Exercise data Block Start
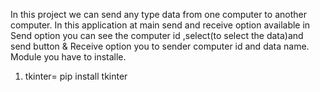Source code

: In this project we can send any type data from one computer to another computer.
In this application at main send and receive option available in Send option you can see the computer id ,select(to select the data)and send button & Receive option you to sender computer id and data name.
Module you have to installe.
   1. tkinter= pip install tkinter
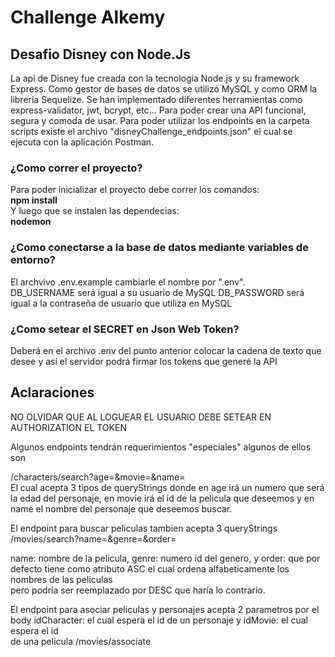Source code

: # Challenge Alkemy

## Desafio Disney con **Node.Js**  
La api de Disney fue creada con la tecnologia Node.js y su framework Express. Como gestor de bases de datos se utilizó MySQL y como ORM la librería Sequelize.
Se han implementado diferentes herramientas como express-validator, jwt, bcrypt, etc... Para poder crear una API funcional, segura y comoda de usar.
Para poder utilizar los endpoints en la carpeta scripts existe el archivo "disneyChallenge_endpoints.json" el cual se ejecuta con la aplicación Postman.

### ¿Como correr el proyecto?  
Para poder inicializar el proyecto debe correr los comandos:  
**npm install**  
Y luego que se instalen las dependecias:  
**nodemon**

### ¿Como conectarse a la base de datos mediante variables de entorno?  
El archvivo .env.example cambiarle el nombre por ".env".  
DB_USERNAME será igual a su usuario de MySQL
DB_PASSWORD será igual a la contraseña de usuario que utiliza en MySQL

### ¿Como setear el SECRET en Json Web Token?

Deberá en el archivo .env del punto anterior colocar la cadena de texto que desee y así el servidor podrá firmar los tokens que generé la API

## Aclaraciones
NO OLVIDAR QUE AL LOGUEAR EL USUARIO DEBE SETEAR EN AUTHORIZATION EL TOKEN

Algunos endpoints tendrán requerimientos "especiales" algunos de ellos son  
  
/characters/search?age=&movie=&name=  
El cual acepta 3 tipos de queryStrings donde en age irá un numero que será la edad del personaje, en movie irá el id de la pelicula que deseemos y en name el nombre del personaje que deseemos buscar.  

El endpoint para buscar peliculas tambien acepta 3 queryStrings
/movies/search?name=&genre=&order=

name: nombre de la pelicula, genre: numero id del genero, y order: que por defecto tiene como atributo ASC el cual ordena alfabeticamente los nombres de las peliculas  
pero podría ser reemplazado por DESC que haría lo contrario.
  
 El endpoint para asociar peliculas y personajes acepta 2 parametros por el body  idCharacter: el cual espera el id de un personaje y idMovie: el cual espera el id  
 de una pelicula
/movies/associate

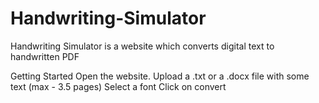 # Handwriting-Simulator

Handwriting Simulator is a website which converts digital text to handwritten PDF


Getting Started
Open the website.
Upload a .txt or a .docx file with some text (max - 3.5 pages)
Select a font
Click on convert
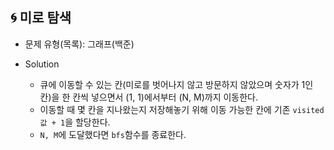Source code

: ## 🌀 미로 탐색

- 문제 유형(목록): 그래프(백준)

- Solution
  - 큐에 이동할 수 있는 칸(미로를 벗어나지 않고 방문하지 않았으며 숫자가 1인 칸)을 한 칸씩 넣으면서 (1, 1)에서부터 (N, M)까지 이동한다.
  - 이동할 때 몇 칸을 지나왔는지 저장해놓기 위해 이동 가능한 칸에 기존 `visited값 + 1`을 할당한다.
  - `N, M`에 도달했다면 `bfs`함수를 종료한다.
Exercise data Block End
Using the records above, copy all lines that include the word "computer".

: In this project we can send any type data from one computer to another computer.
In this application at main send and receive option available in Send option you can see the computer id ,select(to select the data)and send button & Receive option you to sender computer id and data name.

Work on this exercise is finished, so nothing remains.